市長 昨年末に申し上げたことの延長になるんですけれど、今年は、「世界に誇れる『まち』」の実現に向けた本格的な取り組みの1年にしたいと思っています。
中身を申し上げますと、ハード面では、楕円形の都心づくりの西の核となる旧広島市民球場跡地の活用に向けての動き、それから東の核となる広島駅周辺では、南口Bブロック、Cブロックの市街地再開発事業、これと二葉の里地区の基盤整備工事を進めます。
さらには、広島西飛行場跡地については、「広域防災」、「新たな雇用創出」という機能を持つエリアとして、県とともに具体的な活用方策の検討を進めます。
さらには、西風新都については、民間の投資意欲を喚起するよう、新たなまちづくりのコンセプトを盛り込んで全体計画の見直しを行い、着実に実行に移していきたいと思っています。
次に、ソフト面では、「区の魅力と活力向上推進事業」を中心に、「ごみのないまちづくり」あるいは「花と緑の広島づくり」といった取り組みにもつなげながら、その中身の拡充を図っていきたいと思います。
観光の振興については、いよいよ開催まで100日を切った「ひろしま菓子博2013」、これを成功させるためのしっかりした取り組み、7月から9月に実施される「広島県デスティネーションキャンペーン」などの大きな集客イベントをしっかりやる中で、「おもてなしのまちづくり」が目に見えるような対応をしていきたいと思っています。
最後、平和行政については、今年は平和市長会議総会、来年はNPDI(軍縮・不拡散イニシアティブ)外相会合が本市で開催されることになっているので、こうした重要な会議をしっかり展開することで国内外に向けて広島の平和への思いを発信することができるよう、着実に準備を進め、かつ成功裏に会議を終えるようにしたいと思っています。

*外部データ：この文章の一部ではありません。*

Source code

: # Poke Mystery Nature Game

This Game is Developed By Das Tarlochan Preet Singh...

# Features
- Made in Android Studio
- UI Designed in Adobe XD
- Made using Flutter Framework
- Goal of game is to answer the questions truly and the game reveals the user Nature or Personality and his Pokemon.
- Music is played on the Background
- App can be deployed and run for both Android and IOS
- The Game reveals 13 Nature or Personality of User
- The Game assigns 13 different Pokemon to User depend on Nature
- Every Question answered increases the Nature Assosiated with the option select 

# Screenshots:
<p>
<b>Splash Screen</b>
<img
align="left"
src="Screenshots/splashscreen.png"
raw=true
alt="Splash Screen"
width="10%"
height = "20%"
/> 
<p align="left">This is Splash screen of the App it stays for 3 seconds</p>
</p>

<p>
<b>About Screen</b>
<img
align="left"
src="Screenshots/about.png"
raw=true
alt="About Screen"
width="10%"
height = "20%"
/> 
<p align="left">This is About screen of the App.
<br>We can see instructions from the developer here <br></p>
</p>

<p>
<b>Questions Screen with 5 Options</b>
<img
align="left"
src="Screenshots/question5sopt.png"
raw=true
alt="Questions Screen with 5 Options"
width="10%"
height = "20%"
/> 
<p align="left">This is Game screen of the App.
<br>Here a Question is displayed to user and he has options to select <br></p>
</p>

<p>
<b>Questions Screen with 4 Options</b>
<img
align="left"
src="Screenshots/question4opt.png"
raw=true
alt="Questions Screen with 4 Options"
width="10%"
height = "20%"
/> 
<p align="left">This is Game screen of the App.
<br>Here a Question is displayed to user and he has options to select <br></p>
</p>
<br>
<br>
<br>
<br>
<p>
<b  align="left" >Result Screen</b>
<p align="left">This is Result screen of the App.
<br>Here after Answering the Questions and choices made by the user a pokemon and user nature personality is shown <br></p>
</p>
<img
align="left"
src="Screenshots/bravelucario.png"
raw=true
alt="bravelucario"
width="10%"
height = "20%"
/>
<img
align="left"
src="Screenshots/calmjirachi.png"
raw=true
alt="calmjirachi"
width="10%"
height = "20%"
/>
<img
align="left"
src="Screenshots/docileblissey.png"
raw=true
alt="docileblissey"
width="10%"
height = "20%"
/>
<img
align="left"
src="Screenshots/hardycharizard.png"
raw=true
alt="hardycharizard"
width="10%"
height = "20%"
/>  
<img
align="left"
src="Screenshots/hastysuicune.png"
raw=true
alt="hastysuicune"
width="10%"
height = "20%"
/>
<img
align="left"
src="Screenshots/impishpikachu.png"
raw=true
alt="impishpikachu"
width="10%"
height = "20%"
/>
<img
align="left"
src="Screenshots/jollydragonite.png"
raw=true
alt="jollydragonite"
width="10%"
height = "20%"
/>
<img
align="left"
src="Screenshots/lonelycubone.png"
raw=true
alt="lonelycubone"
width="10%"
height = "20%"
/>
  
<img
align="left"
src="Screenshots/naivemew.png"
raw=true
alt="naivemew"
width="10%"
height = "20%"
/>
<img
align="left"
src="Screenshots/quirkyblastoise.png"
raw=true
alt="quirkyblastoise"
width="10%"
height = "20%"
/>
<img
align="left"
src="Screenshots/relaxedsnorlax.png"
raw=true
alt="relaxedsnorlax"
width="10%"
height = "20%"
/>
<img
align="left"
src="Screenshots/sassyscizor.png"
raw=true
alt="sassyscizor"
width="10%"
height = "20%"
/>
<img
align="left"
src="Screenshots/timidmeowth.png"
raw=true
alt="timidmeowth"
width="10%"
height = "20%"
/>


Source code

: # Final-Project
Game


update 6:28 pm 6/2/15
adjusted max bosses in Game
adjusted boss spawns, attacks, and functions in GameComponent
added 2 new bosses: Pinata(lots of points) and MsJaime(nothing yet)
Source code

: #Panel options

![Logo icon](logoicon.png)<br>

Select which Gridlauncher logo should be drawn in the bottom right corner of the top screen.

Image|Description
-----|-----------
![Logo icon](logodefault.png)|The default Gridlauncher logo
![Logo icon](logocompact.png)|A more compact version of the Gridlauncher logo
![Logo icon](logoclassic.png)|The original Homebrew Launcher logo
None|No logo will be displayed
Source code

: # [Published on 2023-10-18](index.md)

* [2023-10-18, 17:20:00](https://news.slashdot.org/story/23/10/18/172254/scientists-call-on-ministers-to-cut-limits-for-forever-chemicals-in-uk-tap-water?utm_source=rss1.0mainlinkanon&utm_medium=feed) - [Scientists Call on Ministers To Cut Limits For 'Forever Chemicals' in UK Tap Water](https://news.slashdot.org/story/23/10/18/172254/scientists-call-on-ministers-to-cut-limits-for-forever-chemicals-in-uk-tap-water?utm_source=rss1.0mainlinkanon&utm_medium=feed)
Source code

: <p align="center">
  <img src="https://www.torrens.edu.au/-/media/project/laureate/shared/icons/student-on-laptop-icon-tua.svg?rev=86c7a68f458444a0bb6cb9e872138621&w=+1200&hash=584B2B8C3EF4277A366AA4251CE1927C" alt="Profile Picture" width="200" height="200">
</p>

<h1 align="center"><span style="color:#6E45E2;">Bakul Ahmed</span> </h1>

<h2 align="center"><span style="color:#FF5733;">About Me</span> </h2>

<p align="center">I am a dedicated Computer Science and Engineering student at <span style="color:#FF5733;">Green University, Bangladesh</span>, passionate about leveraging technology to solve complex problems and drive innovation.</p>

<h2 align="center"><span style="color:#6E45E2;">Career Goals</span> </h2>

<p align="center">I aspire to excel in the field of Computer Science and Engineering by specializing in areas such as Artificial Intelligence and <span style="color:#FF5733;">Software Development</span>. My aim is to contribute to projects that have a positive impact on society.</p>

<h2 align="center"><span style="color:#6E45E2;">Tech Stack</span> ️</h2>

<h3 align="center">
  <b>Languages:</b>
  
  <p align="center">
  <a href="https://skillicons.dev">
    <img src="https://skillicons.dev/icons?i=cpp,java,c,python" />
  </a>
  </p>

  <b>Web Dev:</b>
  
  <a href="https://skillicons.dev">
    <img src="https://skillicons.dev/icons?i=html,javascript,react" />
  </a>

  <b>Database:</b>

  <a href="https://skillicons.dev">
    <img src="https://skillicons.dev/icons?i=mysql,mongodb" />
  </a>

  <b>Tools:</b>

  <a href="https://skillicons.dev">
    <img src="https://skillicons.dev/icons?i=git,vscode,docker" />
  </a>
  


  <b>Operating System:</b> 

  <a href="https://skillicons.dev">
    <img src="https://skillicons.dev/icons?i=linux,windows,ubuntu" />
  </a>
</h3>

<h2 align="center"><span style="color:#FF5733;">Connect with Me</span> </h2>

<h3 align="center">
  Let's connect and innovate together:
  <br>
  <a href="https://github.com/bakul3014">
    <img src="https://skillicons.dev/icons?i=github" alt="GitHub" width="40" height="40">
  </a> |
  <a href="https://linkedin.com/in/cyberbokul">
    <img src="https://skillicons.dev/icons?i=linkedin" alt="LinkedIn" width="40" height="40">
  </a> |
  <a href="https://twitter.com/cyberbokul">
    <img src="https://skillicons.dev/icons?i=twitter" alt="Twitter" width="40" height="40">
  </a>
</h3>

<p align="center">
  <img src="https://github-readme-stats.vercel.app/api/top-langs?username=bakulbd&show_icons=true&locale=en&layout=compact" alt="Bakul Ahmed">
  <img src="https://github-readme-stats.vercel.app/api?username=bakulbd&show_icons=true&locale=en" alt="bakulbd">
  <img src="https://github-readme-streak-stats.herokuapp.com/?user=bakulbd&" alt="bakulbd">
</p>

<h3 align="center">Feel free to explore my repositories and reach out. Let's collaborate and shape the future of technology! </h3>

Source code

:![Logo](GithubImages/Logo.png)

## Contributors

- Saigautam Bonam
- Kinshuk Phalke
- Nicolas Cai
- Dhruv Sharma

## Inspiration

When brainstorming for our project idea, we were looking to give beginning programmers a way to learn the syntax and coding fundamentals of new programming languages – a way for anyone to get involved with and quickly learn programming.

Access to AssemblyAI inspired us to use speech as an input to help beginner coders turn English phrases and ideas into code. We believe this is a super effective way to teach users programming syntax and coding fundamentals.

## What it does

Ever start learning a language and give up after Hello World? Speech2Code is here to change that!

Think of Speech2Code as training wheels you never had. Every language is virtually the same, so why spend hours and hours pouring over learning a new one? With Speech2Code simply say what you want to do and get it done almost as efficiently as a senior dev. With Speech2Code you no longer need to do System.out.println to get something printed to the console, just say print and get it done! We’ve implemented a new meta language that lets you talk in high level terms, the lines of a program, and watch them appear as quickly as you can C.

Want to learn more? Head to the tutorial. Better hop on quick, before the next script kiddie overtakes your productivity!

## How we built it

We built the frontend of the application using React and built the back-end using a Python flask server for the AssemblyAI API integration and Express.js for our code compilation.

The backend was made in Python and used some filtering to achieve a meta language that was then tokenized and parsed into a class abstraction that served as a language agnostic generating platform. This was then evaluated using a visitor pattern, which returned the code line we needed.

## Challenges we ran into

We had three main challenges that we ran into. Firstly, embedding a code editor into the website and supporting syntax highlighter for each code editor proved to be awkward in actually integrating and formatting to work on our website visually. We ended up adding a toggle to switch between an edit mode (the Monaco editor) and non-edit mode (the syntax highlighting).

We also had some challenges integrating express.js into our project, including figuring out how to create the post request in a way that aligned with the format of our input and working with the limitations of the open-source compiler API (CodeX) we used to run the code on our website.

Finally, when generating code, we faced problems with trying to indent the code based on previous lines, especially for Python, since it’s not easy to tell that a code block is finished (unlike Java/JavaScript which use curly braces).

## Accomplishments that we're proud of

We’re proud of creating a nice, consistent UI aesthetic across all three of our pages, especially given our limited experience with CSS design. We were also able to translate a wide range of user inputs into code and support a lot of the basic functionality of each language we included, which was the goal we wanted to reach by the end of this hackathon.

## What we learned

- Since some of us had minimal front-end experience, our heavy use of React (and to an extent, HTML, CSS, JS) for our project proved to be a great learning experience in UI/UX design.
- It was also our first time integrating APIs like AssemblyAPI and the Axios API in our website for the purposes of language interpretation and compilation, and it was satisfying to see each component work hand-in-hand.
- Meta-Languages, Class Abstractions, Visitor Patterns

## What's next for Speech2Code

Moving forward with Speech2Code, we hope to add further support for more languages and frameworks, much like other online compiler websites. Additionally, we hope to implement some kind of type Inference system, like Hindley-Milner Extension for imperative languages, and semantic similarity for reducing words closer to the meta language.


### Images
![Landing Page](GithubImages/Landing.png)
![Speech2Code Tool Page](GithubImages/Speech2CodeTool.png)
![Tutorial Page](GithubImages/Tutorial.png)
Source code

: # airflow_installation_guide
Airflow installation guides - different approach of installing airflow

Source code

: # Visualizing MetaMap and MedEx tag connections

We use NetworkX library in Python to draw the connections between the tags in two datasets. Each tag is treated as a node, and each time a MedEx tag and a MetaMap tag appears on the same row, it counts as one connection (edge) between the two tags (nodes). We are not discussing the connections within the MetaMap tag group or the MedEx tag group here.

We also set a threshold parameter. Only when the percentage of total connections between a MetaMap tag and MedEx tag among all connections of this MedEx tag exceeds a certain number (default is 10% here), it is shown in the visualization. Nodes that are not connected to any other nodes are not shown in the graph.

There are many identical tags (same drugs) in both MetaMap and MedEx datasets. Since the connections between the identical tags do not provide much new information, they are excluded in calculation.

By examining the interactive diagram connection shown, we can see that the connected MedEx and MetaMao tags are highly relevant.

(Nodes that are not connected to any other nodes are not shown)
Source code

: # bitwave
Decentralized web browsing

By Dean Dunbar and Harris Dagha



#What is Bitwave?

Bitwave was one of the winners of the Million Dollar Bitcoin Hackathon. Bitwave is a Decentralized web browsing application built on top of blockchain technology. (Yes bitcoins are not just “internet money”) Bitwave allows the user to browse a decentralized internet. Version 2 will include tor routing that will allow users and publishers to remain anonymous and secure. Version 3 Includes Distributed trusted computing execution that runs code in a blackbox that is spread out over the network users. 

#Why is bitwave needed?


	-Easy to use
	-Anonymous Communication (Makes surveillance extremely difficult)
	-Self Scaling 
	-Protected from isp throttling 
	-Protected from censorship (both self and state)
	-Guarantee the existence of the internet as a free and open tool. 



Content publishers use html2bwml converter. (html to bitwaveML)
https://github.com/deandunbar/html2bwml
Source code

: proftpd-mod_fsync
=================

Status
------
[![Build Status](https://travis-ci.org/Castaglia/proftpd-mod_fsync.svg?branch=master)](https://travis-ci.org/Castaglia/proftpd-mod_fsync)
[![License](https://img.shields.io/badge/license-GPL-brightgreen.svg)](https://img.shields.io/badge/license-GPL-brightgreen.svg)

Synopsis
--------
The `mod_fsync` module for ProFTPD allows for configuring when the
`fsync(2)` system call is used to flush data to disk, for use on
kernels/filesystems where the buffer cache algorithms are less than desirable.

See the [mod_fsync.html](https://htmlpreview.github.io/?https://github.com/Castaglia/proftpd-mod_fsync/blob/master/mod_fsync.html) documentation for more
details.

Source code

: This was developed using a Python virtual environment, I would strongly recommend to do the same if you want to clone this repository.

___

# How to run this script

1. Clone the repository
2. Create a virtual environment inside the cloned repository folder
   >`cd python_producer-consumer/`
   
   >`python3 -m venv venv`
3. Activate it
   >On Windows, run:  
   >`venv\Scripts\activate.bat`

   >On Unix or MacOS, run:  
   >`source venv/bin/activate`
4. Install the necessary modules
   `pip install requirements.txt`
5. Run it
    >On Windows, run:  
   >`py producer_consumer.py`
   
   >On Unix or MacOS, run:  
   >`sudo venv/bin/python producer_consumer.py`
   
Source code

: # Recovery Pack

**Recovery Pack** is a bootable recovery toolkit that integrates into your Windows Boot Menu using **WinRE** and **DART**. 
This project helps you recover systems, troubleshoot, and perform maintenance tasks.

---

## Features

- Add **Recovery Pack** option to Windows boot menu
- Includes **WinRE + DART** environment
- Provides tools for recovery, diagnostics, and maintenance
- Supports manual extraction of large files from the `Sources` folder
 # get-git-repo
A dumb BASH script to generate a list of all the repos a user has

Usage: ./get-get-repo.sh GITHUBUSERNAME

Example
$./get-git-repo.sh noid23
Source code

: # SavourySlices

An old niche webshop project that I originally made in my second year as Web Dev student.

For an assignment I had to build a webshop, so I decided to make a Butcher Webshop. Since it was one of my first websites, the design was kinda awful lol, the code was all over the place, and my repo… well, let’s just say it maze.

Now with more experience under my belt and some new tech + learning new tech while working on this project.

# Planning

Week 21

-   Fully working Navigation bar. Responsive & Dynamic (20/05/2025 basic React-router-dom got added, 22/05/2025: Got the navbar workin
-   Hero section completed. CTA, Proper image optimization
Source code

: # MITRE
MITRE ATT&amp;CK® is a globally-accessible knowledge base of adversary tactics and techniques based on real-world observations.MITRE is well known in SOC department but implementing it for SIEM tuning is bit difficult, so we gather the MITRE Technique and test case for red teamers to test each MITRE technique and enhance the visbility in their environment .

そして、年末にも申し上げた点ですが、今年は市民の生活により近い分野での対策をしっかり進めたいと思っています。その際、福祉や雇用、教育の分野についての政策の打ち出しをやりたいなと思っていまして、時あたかも新政権の打ち出す政策もこういったところで関連性が出てまいりますので、必要な部分についてしっかりと連携をとりながら、取り組みを進めたいと思っています。
今言ったようなことをやる中で、もう一つ自分として大事にしなければいけない視点は、地方から国を動かしていくというぐらいの気持ちで対策に取り組んでいきたいと。国からいろいろセッティングされたものを地方として処理するのではなく、この広島の問題意識をしっかり踏まえてそれに必要な対応策を講じ、それらを有効活用あるいは本来の力を発揮できるようにするために必要な部分は、逆に国を動かすといったような気持ちで取り組みたいと思っています。
可能な限り新しい施策を打ち出す1年にしたいと、そしてその上で、国や県と連携して具体的な成果を挙げるような年にしたいと思っています。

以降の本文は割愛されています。